Inwestycje i podwyżki
Bilans spółki znacząco pogorszył się w wyniku przejęcia czeskiej spółki AWT i programu dobrowolnych odejść. Wisi nad nim uzgodniony już zakup spółek kolejowych PKN Orlen (230 mln zł), wykup pakietu mniejszościowego AWT (150 mln zł) oraz zakup nowych lokomotyw (300 mln zł). Analitycy są jednak dość zgodni co do tego, że w 2016 r. spółka byłaby w stanie wypłacić dywidendę.
— Technicznie byłoby to możliwe, chociaż cały czas stopniowo rośnie zadłużenie — zaznacza Piotr Łopaciuk z PKO Banku Polskiego.
— Pieniądze na wypłatę 2 zł na akcję by się znalazły — wtóruje mu Cezary Bernatek. Eksperci zwracają jednak uwagę, że na potencjał dywidendowy mocno wpływa pozycja związków zawodowych, domagających się podwyżek płac.
— PKP Cargo to spółka o dużej wrażliwości wyniku na podwyżki wynagrodzeń. Przy całkowitych kosztach zatrudnienia rzędu 1,5 mld zł każda zamiana to niebagatelne kwoty — przypomina Piotr Łopaciuk.
— Wpływ 1 proc. podwyżki na wynik operacyjny jest bardzo duży. Zakładając skorygowany wynik operacyjny w wysokości prawie 180 mln zł w 2015 r., wzrost kosztów pracy o 1 proc. obniżałby wynik operacyjny o 8 proc. Myślę, że inwestorzy obawiają się wzrostu kosztów, co w połączeniuz kurczącym się rynkiem i biorąc pod uwagę dużą dźwignię operacyjną, może doprowadzić do pogorszenia wyników spółki — dodaje Dominik Niszcz z Raiffeisen Centrobanku. Trwający od lipca 2015 r. spór zbiorowy został niedawno formalnie zakończony, ale oznacza to w zasadzie tyle, że nie będzie strajku. Koszty wynagrodzeń pozostają jednak niewiadomą.

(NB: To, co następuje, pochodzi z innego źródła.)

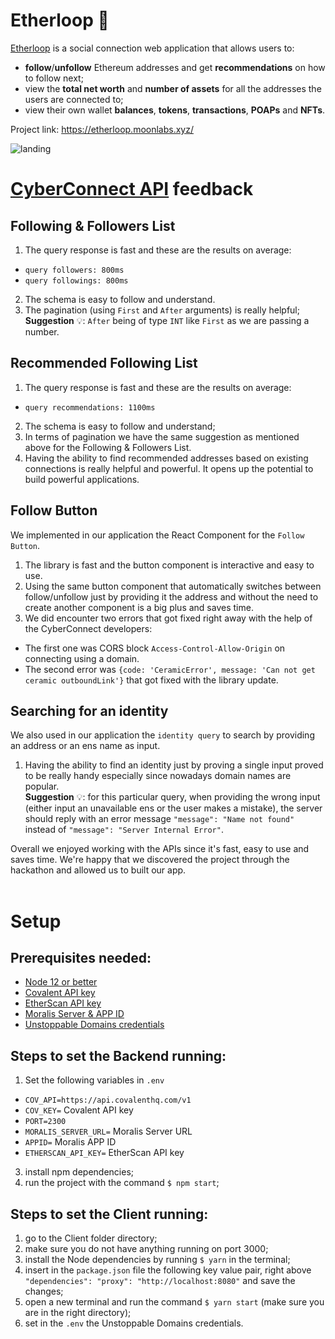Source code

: ﻿# Etherloop 🌌

[Etherloop](https://etherloop.moonlabs.xyz/) is a social connection web application that allows users to:

- **follow**/**unfollow** Ethereum addresses and get **recommendations** on how to follow next;
- view the **total net worth** and **number of assets** for all the addresses the users are connected to;
- view their own wallet **balances**, **tokens**, **transactions**, **POAPs** and **NFTs**.<br>

Project link: https://etherloop.moonlabs.xyz/<br>

![landing](https://user-images.githubusercontent.com/39951422/145643642-c7e5be41-2181-4377-95f3-891c81f34ec3.PNG)

# [CyberConnect API](https://docs.cyberconnect.me/) feedback

## Following & Followers List

1. The query response is fast and these are the results on average:

- `query followers: 800ms`
- `query followings: 800ms`

2. The schema is easy to follow and understand.
3. The pagination (using `First` and `After` arguments) is really helpful;<br>
   **Suggestion** 💡: `After` being of type `INT` like `First` as we are passing a number.<br>

## Recommended Following List

1. The query response is fast and these are the results on average:

- `query recommendations: 1100ms`<br>

2. The schema is easy to follow and understand;<br>
3. In terms of pagination we have the same suggestion as mentioned above for the Following & Followers List.<br>
4. Having the ability to find recommended addresses based on existing connections is really helpful and powerful. It opens up the potential to build powerful applications.<br>

## Follow Button

We implemented in our application the React Component for the `Follow Button`.<br>

1. The library is fast and the button component is interactive and easy to use.<br>
2. Using the same button component that automatically switches between follow/unfollow just by providing it the address and without the need to create another component is a big plus and saves time.<br>
3. We did encounter two errors that got fixed right away with the help of the CyberConnect developers:<br>

- The first one was CORS block `Access-Control-Allow-Origin` on connecting using a domain.<br>
- The second error was `{code: 'CeramicError', message: 'Can not get ceramic outboundLink'}` that got fixed with the library update.<br>

## Searching for an identity

We also used in our application the `identity query` to search by providing an address or an ens name as input.

1. Having the ability to find an identity just by proving a single input proved to be really handy especially since nowadays domain names are popular.<br>
   **Suggestion** 💡: for this particular query, when providing the wrong input (either input an unavailable ens or the user makes a mistake), the server should reply with an error message `"message": "Name not found"` instead of `"message": "Server Internal Error"`.<br>

Overall we enjoyed working with the APIs since it's fast, easy to use and saves time. We're happy that we discovered the project through the hackathon and allowed us to built our app.<br><br>

# Setup

## Prerequisites needed:

- [Node 12 or better](https://nodejs.org/en/)
- [Covalent API key](https://www.covalenthq.com/platform/#/auth/register/)
- [EtherScan API key](https://etherscan.io/myapikey)
- [Moralis Server & APP ID](https://admin.moralis.io/servers)
- [Unstoppable Domains credentials](https://unstoppabledomains.com/apps)

## Steps to set the Backend running:

1. Set the following variables in `.env`

- `COV_API=https://api.covalenthq.com/v1`
- `COV_KEY=` Covalent API key
- `PORT=2300`
- `MORALIS_SERVER_URL=` Moralis Server URL
- `APPID=` Moralis APP ID
- `ETHERSCAN_API_KEY=` EtherScan API key

3. install npm dependencies;
4. run the project with the command `$ npm start`;

## Steps to set the Client running:<br>

1. go to the Client folder directory;
2. make sure you do not have anything running on port 3000;
3. install the Node dependencies by running `$ yarn` in the terminal;
4. insert in the `package.json` file the following key value pair, right above `"dependencies": "proxy": "http://localhost:8080"` and save the changes;
5. open a new terminal and run the command `$ yarn start` (make sure you are in the right directory);
6. set in the `.env` the Unstoppable Domains credentials.

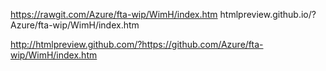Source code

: https://rawgit.com/Azure/fta-wip/WimH/index.htm
htmlpreview.github.io/?Azure/fta-wip/WimH/index.htm

http://htmlpreview.github.com/?https://github.com/Azure/fta-wip/WimH/index.htm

— Rynek pozytywnie zareagował na zakończenie sporu zbiorowego. Ale nadal nie wiemy, jakie podwyżki zostaną zagwarantowane pracownikom w nowym układzie zbiorowym — mówi Cezary Bernatek.

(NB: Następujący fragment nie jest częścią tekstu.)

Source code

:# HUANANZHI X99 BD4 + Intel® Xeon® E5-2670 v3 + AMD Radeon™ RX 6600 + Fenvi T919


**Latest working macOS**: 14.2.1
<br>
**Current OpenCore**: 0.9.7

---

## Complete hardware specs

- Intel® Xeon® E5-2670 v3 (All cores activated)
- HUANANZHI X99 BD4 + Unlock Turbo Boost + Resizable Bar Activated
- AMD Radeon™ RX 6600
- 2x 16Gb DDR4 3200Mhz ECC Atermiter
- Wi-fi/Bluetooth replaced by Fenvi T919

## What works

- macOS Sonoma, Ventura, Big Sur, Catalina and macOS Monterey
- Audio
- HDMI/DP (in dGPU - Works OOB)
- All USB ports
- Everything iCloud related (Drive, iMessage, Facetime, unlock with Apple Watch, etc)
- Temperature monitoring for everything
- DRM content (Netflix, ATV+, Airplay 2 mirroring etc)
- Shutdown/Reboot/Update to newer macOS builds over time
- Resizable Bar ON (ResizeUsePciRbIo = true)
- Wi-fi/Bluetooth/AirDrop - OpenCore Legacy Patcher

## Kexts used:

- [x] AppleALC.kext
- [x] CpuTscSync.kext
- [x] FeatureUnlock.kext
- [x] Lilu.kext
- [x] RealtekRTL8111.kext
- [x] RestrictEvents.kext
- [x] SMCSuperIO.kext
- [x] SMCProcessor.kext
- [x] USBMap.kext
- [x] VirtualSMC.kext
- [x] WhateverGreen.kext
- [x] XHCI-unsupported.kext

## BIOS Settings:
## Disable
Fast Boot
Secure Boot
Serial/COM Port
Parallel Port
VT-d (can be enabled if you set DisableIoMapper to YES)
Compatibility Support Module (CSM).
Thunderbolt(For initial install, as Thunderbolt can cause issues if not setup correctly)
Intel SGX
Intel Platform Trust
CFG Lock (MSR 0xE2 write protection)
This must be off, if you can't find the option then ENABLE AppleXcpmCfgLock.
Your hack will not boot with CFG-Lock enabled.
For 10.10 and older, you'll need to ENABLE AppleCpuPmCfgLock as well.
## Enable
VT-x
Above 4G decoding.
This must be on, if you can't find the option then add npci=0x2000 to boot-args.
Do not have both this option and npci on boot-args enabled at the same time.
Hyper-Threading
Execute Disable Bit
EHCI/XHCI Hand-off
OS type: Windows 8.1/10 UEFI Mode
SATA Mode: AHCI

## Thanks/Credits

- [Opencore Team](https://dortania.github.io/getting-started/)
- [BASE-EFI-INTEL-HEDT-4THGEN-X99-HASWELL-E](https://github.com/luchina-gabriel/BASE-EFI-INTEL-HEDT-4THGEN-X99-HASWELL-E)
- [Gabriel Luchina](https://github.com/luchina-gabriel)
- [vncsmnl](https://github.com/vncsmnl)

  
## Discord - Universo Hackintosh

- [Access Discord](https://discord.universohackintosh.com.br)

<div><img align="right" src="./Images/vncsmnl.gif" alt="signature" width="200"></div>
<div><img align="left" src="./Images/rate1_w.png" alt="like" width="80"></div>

— Kluczowa dla odpowiedzi na pytanie o perspektywy dywidendowe w najbliższych latach jest skala podwyżek płac. Jeśli będzie wysoka, mocno ograniczy wypłaty z zysku — podkreśla Wojciech Dębski, analityk ING Securities.
Kilkanaście dni temu specjalista ING w artykule o spółkach, które transferem zysku do akcjonariuszy mogą zaskoczyć pozytywnie lub negatywnie, przewidział scenariusz, jaki być może rozegra się w PKP Cargo.
Bez podwójnej premii
Decyzja władz Synthosu o wstrzymaniu się z wypłatą akcjonariuszom premii w postaci dywidendy oznacza jednocześnie, że spółka nie będzie notowana z premią do spółek porównywalnych, uważają analitycy Domu Maklerskiego mBanku. „Według nas brak dywidendy s przy spadku skonsolidowanego wyniku netto grupy w trzech kwartałach 2016 r. o około 35-45 proc. powodować będzie zmniejszenie dotychczasowej premii do spółek porównywalnych. Gdyby wziąć pod uwagę jedynie wycenę porównawczą, to wartość Grupy Synthos na jedną akcję wyniosłaby 2,6 zł” — wynika z raportu brokera. Wycena końcowa (uwzględniająca inne metody) to 3,39 zł, a rekomendacja spadła z „trzymaj” do „redukuj”. Zdaniem analityków, inwestorzy zwrócą większą uwagę na fundamenty spółki, a otoczenie dla producentów kauczuków syntetycznych pozostaje trudne. Dodatkowo do połowy trzeciego kwartału 2016 r. Synthos będzie odczuwał ograniczenie dostaw surowców strategicznych z rafinerii w Litwinowie, należącej do Unipetrolu.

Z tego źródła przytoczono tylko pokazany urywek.